Босх (около 1450—1516)
Но есть одна область, где насмешка вторгается в серьезное с особой причудливостью. Это мрачная сфера верований в нечистую силу. Хотя представления о дьяволе непосредственно коренятся в сильном, глубоком страхе, неизменно питавшем подобного рода фантазии, наивное воображение и здесь творит образы, окрашенные по-детски пестро и ярко; они делаются столь обыденными, что порою их более никто не боится. Дьявол выступает как комический персонаж, и не только в литературе: даже в ужасающей серьезности процессов над ведьмами свита Сатаны нередко представлена в манере Иеронима Босха и серные отблески адского пламени сочетаются с непристойными звуками грубого театрального фарса.
Иероним Босх имеет репутацию загадочного художника. Его живопись – огромное поле для дискуссий, разговоров и игры в угадайку. Что он хотел сказать? Время на обдумывание истекло, ответ остался в прошлом. Хоть тем самым давним поклонникам живописи Босха, он не казался таким загадочным, как нам. Испанский монах Хосе де Сигуэнса писал вполне убежденно в начале семнадцатого столетия: «различие между картинами этого художника и всех остальных заключается в том, что остальные пытаются изобразить человека таким, каким он выглядит снаружи, в то время, как Босх, имел мужество изобразить человека изнутри». Монаху, конечно, виднее, но каждое время ищет свое толкование. Нам трудно отказаться от современного способа мышления и вообразить намерения художника, запечатлевающего тот мир, как это сделал де Сигуэнса. Мир средневековых страстей. Даже такое объяснение для Босха слабовато, настолько всеобъемлюща его аллегория, разделенная изнутри на массу самостоятельных тем и ситуаций. И главное, как такое вообще могло придти в голову?
Похоже на то, что Босх взялся вписать человека во Вселенную, выстроив собственными силами еще одну Вавилонскую башню. И столкнулся при этом с большими трудностями. Материал, оказался неподходящим. Человек не вписался. Природа его не отпустила, страсти, пороки, в общем, человеческое несовершенство помешало строительству. С изнанки тюрьмы висит лозунг: На свободу с чистой совестью. Разве аналогия не точна? Если небеса и есть желанная свобода, то попасть туда – большая проблема. Только за примерное поведение и не ранее отмерянного срока. Может, человеческая жизнь и есть тот самый срок? Не скажешь, что Босх сильно любит человека, но его судьба Босха волнует. Он подготовился, изобразил воронку, которая втягивает в себя безгрешную душу. Хочется в Рай, но грехи не пускают. Это не поговорка, предназначенная для бытового толкования, а указание на реальное препятствие на пути трансформации человеческой сущности. Рай – конкретная форма совершенного инобытия, превращения безгрешной субстанции в идеальную сферу, обозначенную звездным сиянием. Босх изобретает подходящие ситуации с упорством и фантазией, но, похоже, оторвать человека от земли ему не удается.

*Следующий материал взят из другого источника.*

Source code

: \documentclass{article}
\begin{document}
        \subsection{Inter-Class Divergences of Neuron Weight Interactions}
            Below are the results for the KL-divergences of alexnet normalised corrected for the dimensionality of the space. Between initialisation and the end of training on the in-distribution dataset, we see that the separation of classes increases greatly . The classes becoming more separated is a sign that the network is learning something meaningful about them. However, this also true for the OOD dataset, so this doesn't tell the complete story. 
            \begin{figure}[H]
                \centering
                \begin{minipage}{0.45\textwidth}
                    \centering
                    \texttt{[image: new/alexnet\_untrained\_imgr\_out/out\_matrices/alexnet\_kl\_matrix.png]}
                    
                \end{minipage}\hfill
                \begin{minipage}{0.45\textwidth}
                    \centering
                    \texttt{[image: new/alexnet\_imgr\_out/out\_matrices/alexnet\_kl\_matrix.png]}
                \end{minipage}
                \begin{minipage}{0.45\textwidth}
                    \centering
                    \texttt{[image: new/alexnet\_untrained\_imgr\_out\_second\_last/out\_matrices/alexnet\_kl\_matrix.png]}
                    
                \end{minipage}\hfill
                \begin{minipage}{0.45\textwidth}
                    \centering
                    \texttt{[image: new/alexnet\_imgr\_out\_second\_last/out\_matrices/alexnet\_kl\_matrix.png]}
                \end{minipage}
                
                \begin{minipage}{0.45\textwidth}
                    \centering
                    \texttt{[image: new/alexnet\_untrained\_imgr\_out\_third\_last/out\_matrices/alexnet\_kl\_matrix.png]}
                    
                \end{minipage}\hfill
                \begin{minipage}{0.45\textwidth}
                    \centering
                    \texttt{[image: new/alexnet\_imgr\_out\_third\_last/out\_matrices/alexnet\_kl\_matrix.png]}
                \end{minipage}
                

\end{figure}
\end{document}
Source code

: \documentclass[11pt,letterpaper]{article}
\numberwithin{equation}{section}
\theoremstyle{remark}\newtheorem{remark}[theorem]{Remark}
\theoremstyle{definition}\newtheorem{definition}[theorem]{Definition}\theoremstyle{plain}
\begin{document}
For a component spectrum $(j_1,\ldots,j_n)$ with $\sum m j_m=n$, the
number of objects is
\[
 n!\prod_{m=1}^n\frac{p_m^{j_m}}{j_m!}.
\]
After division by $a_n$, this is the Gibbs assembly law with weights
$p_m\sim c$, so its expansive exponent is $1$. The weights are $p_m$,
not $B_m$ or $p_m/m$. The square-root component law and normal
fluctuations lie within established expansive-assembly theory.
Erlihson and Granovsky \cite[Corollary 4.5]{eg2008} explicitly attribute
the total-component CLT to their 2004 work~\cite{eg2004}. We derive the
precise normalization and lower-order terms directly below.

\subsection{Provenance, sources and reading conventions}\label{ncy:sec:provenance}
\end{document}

Принято считать, что современный интерес к Босху обновился в связи с учением Фрейда о свойствах человеческой натуры, что живопись Босха как бы служит подтверждением фрейдистской теории. На самом деле, все наоборот. Религия имеет самостоятельное начало, свой источник в природе человека. Отталкиваясь от плотского в пользу идеального, Босх пробивается к вере. Живопись служит ее укреплению и демонстрации. Верую, потому что абсурдно. Эта формула Тертуллиана вполне подходит для объяснения творчества Босха. Не благодаря, а вопреки. Кстати, обратим внимание, в алтарных и наиболее знаменитых картинах Босха (Воз сена, Сад наслаждений) нет времени, все, что там есть (а есть много чего), происходит одновременно. Живописное решение картин, их композиция передают это состояние очень точно. Персонажи Босха живут минутой, растянутой до размеров вечности, объятой Богом. Он, кстати, наблюдает за всем происходящим, художник усаживает Бога отдельно, и приглашает полюбоваться. Он судья, ему и спрашивать. Перед ним и отвечать. Неудивительно, что картины Босха писались специально для церкви. А где же им еще быть?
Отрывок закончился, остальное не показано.